Enhancing stakeholder awareness of and responses to a changing climate and its impacts on Lake Erie – The recent resurgence of hypoxia and harmful algal blooms in Lake Erie, driven substantially by phosphorus loads from agriculture, have led the United States and Canada to begin developing plans to meet new phosphorus load targets. To provide insight into which agricultural management options could help reach these targets, with NOAA funding we tested alternative agricultural-land-use and land-management scenarios on phosphorus loads to Lake Erie.
Assessing the effects of time-lags and climate on management practices – With funding from the Ohio Department of Higher Educations, this project is designed to provide support to decision makers using multi-model approaches to produce robust management recommendations to improve Great Lakes water quality.

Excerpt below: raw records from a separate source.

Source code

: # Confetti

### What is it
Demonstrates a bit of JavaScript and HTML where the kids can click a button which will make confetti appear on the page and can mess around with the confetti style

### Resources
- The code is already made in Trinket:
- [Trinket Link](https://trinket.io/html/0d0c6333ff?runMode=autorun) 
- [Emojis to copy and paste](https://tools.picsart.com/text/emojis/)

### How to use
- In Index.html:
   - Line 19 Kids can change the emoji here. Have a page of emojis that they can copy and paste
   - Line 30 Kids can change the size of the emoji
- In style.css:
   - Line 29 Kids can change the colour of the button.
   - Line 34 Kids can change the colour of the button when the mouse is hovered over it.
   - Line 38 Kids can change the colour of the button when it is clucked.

Our objective is to use multiple Maumee watershed and lake models to determine the time required for conservation practices to reach reduction targets, the impact climate change will have on the effectiveness of these practices, and the resulting impacts on Maumee Bay and the Western basin of Lake Erie.
Enhancing sustainability in coastal communities threatened by harmful algal blooms – In this NSF-funded project we focus on advancing understanding of (1) the coupled human-natural system and (2) knowledge co-production, using harmful algal blooms (HABs) in the Great Lakes as a test case. As HAB events have been increasing globally over the past decade and directly impact ecosystem services for coastal communities (e.g., drinking water provision, fishing and recreation), understanding, predicting and alleviating this water quality issue is a problem of great societal relevance. We will study the Western Lake Erie because of our ability to build upon previous research and existing datasets and our previous involvement the region’s policy networks.
Assessing phosphorus loads from the Huron-Erie Corridor – This study, supported by the Erb Family Foundation, models nutrient dynamics within the binational watersheds draining into the St. Clair and Detroit Rivers, including the Clinton, Rouge, Syndman, and Thames Rivers, as well as inputs from the cities of Detroit and Windsor. The Detroit River is one of the major sources of phosphorus entering Lake Erie, and although it is not a major driver of Western Basin harmful algal blooms, it is a significant driver of Central Basin hypoxia. As such, developing guidance on the relative contributions from its sub-watersheds and urban areas is important.
Assessing Huron River Flooding Impacts – Managing infrastructure for increased flood risk is important for adapting to climate change. In this U-M Water Center funded project, we quantified Huron River flood risk due to climate change.
River Raisin Agricultural Conservation Pay for Performance Initiative – Typical incentives for agricultural conservation in the United States is payment for practice installation rather than for the performance of that practice towards environmental improvement in its implemented location. In this USEPA-funded project, we developed a pay-for-performance (PFP) system that uses the Soil and Water Assessment Tool to model performance with and without selected practices to help set payments to producers.
Great Lakes Futures Scenario Project – This was a scenario-based analysis exploring a socio-ecologically sustainable future for the Great Lakes-St. Lawrence River Basin. The Project assessed past and potential future states of the Great Lakes-St. Lawrence River Basin, inform strategic policy formulation, frame research priorities, and help train the next generation of Great Lakes leaders.